The accepted political guidelines for jilted wives (see: wives, jilted) have always decreed that the wounded ones be seen, but stay silent. They are the suffering partners willing to literally remain in the picture out of political necessity. Their very presence helps to suggest that this love is worth saving, because this man is so special -- to all of us.
Well, forget it.
In just one week, Jenny Sanford has shifted the paradigm of the political wife.
Faced with infidelity, she did not stand by her man -- literally or in any other way. She did not try to soft-pedal the reality of his behavior. In other words, she did not make his life any easier.
Instead, she told the truth.
First, in a statement, she let it be known that when she discovered the affair, she tried to work on the marriage. At the point where it was clear that wasn't working -- and "I felt it was important to look my sons in the eyes and maintain my dignity" -- she threw Sanford out.

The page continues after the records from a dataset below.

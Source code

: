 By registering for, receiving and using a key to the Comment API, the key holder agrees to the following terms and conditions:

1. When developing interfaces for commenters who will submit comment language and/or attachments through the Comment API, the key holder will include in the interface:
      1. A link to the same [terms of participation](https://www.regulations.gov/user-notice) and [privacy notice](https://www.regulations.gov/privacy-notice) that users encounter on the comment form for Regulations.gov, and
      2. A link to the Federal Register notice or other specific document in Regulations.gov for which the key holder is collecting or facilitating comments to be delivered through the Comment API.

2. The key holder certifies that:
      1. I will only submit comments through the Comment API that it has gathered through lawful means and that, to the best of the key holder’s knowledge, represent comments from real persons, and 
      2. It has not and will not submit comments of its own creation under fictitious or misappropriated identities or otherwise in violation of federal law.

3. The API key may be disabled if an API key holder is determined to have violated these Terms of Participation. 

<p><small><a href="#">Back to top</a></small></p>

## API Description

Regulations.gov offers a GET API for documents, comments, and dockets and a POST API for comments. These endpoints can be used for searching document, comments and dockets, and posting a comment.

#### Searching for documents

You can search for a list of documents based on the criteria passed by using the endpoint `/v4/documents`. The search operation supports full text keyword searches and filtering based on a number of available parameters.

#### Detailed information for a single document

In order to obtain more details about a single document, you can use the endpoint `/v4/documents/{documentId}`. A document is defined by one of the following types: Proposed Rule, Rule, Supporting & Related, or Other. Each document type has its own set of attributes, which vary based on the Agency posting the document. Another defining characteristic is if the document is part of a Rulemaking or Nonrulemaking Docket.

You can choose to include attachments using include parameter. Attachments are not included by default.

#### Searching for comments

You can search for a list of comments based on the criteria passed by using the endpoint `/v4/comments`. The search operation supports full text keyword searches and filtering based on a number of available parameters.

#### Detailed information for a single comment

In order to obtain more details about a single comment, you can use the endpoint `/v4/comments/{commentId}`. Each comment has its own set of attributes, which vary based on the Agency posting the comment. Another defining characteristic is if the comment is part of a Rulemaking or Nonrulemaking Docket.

That's why, she explained, she didn't know where he was when the state -- and the nation -- was playing "Where's Waldo?" starring Mark Sanford. But she wasn't consumed with revenge, either.
In fact, her written statement made it clear she still loved her errant husband and, remarkably, remained "willing to forgive Mark completely for his indiscretions" if he gets his act together.
Then came the interviews -- in a car as she left her house, or in a brief sit-down with The Associated Press. That was where we learned this almost unbelievable tidbit: that the lovesick governor had repeatedly asked her permission to visit his mistress. (Can we presume to try to break it off?) This needs to be stated again: He asked his wife for permission to visit his lover. As if he expected his wife to say, "Sure, honey, go right ahead"?
She didn't. As she told the AP, "It's one thing to forgive adultery; it's another thing to condone it." So he went anyway, as Jenny Sanford tells us. She has no idea whether he has ended the affair, as he had promised. "I believe he has," she said. "But he was down there for five days. I saw him yesterday, and he is not staying here."
As for the governor, he's too preoccupied with his own personal journey as a vulnerable, emotionally wrought male to actually tell the full truth about what happened. Apologies abound, but the fact that he has decided to try to remain as governor makes the truth harder to spill. Instead of seeing himself as a philanderer, he has now decided to cast himself more grandly -- as David in the ultimate battle of his political life.
Jenny Sanford hasn't chosen a literary allusion to define her predicament. She prefers to see herself as she truly is: the mother of four sons, just trying to survive this mess with some dignity and honesty.
The opinions expressed in this commentary are solely those of Gloria Borger.